-- Data items --

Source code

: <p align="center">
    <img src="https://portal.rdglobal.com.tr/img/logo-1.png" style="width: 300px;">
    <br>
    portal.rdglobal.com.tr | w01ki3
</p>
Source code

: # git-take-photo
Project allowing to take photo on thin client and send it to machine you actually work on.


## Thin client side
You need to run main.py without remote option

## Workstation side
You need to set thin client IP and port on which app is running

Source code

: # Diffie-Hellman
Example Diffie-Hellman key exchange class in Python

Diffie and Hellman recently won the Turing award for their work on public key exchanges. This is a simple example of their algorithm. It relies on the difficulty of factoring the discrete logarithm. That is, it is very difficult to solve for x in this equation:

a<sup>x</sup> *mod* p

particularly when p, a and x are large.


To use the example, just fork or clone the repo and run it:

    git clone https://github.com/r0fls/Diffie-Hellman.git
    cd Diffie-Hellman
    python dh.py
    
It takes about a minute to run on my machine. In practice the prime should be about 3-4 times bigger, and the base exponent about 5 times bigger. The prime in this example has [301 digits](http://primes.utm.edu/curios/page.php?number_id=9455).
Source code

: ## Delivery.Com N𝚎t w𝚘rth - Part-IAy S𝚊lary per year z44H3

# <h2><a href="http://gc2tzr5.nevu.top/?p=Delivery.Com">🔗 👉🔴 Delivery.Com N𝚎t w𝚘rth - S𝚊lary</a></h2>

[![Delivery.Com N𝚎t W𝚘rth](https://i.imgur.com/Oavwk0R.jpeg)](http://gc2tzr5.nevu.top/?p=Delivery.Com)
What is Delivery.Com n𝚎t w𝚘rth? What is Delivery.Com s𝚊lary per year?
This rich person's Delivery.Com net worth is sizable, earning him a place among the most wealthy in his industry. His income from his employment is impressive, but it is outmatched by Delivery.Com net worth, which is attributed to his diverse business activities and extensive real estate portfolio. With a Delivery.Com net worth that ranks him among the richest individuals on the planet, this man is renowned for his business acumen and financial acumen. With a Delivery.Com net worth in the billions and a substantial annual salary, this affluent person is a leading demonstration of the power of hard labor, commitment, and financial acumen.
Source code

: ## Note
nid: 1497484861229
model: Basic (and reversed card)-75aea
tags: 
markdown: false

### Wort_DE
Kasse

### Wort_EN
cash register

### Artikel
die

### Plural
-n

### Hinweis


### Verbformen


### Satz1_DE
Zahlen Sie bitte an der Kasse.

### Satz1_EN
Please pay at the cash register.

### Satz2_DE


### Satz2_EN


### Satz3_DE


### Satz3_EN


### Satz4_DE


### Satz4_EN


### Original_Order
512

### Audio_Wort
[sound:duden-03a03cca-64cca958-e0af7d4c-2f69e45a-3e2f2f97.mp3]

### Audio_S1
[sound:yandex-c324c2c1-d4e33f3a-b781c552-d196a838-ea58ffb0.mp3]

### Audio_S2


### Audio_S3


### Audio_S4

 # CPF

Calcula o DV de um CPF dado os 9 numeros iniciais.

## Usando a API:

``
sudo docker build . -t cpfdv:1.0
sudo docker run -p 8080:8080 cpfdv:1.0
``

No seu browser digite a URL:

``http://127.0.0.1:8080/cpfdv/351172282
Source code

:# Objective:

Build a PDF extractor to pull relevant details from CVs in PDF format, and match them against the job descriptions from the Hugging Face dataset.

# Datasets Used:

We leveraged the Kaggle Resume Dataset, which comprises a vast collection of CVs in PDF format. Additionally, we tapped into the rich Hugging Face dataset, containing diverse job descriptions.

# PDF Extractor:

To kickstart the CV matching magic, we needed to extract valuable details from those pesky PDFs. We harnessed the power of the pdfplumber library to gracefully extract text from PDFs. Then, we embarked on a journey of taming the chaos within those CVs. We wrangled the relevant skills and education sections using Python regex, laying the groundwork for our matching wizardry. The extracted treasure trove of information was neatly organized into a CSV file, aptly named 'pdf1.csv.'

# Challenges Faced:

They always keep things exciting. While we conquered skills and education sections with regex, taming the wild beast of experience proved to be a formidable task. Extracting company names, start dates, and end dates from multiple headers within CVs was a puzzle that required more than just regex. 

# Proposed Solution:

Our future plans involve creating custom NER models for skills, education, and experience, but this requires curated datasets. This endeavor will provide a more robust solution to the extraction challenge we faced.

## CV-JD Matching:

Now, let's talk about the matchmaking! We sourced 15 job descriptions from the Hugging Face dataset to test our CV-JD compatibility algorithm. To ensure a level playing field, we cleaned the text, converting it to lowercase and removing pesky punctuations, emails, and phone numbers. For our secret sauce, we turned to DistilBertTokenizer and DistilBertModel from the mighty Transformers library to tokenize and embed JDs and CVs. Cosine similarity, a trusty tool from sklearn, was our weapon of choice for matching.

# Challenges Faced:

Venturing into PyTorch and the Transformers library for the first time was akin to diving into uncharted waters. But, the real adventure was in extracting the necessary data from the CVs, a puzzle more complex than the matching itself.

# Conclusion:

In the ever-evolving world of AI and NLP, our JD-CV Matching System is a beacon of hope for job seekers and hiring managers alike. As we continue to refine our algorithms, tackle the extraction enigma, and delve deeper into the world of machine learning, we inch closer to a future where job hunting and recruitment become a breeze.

-- TASK REQUIREMENTS --
Copy out each record word for word.

-- ANSWER SECTION --
Source code

: <p align="center">
    <img src="https://portal.rdglobal.com.tr/img/logo-1.png" style="width: 300px;">
    <br>
    portal.rdglobal.com.tr | w01ki3
</p>
Source code

: # git-take-photo
Project allowing to take photo on thin client and send it to machine you actually work on.


## Thin client side
You need to run main.py without remote option

## Workstation side
You need to set thin client IP and port on which app is running

Source code

: # Diffie-Hellman
Example Diffie-Hellman key exchange class in Python

Diffie and Hellman recently won the Turing award for their work on public key exchanges. This is a simple example of their algorithm. It relies on the difficulty of factoring the discrete logarithm. That is, it is very difficult to solve for x in this equation:

a<sup>x</sup> *mod* p

particularly when p, a and x are large.


To use the example, just fork or clone the repo and run it:

    git clone https://github.com/r0fls/Diffie-Hellman.git
    cd Diffie-Hellman
    python dh.py
    
It takes about a minute to run on my machine. In practice the prime should be about 3-4 times bigger, and the base exponent about 5 times bigger. The prime in this example has [301 digits](http://primes.utm.edu/curios/page.php?number_id=9455).
Source code

: ## Delivery.Com N𝚎t w𝚘rth - Part-IAy S𝚊lary per year z44H3

# <h2><a href="http://gc2tzr5.nevu.top/?p=Delivery.Com">🔗 👉🔴 Delivery.Com N𝚎t w𝚘rth - S𝚊lary</a></h2>

[![Delivery.Com N𝚎t W𝚘rth](https://i.imgur.com/Oavwk0R.jpeg)](http://gc2tzr5.nevu.top/?p=Delivery.Com)
What is Delivery.Com n𝚎t w𝚘rth? What is Delivery.Com s𝚊lary per year?
This rich person's Delivery.Com net worth is sizable, earning him a place among the most wealthy in his industry. His income from his employment is impressive, but it is outmatched by Delivery.Com net worth, which is attributed to his diverse business activities and extensive real estate portfolio. With a Delivery.Com net worth that ranks him among the richest individuals on the planet, this man is renowned for his business acumen and financial acumen. With a Delivery.Com net worth in the billions and a substantial annual salary, this affluent person is a leading demonstration of the power of hard labor, commitment, and financial acumen.
Source code

: ## Note
nid: 1497484861229
model: Basic (and reversed card)-75aea
tags: 
markdown: false

### Wort_DE
Kasse

### Wort_EN
cash register

### Artikel
die

### Plural
-n

### Hinweis


### Verbformen


### Satz1_DE
Zahlen Sie bitte an der Kasse.

### Satz1_EN
Please pay at the cash register.

### Satz2_DE


### Satz2_EN


### Satz3_DE


### Satz3_EN


### Satz4_DE


### Satz4_EN


### Original_Order
512

### Audio_Wort
[sound:duden-03a03cca-64cca958-e0af7d4c-2f69e45a-3e2f2f97.mp3]

### Audio_S1
[sound:yandex-c324c2c1-d4e33f3a-b781c552-d196a838-ea58ffb0.mp3]

### Audio_S2


### Audio_S3


### Audio_S4

 # CPF

Calcula o DV de um CPF dado os 9 numeros iniciais.

## Usando a API:

``
sudo docker build . -t cpfdv:1.0
sudo docker run -p 8080:8080 cpfdv:1.0
``

No seu browser digite a URL:

``http://127.0.0.1:8080/cpfdv/351172282
Source code

:# Objective:

Build a PDF extractor to pull relevant details from CVs in PDF format, and match them against the job descriptions from the Hugging Face dataset.

# Datasets Used:

We leveraged the Kaggle Resume Dataset, which comprises a vast collection of CVs in PDF format. Additionally, we tapped into the rich Hugging Face dataset, containing diverse job descriptions.

# PDF Extractor:

To kickstart the CV matching magic, we needed to extract valuable details from those pesky PDFs. We harnessed the power of the pdfplumber library to gracefully extract text from PDFs. Then, we embarked on a journey of taming the chaos within those CVs. We wrangled the relevant skills and education sections using Python regex, laying the groundwork for our matching wizardry. The extracted treasure trove of information was neatly organized into a CSV file, aptly named 'pdf1.csv.'

# Challenges Faced:

They always keep things exciting. While we conquered skills and education sections with regex, taming the wild beast of experience proved to be a formidable task. Extracting company names, start dates, and end dates from multiple headers within CVs was a puzzle that required more than just regex. 

# Proposed Solution:

Our future plans involve creating custom NER models for skills, education, and experience, but this requires curated datasets. This endeavor will provide a more robust solution to the extraction challenge we faced.

## CV-JD Matching:

Now, let's talk about the matchmaking! We sourced 15 job descriptions from the Hugging Face dataset to test our CV-JD compatibility algorithm. To ensure a level playing field, we cleaned the text, converting it to lowercase and removing pesky punctuations, emails, and phone numbers. For our secret sauce, we turned to DistilBertTokenizer and DistilBertModel from the mighty Transformers library to tokenize and embed JDs and CVs. Cosine similarity, a trusty tool from sklearn, was our weapon of choice for matching.

# Challenges Faced:

Venturing into PyTorch and the Transformers library for the first time was akin to diving into uncharted waters. But, the real adventure was in extracting the necessary data from the CVs, a puzzle more complex than the matching itself.

# Conclusion:

In the ever-evolving world of AI and NLP, our JD-CV Matching System is a beacon of hope for job seekers and hiring managers alike. As we continue to refine our algorithms, tackle the extraction enigma, and delve deeper into the world of machine learning, we inch closer to a future where job hunting and recruitment become a breeze.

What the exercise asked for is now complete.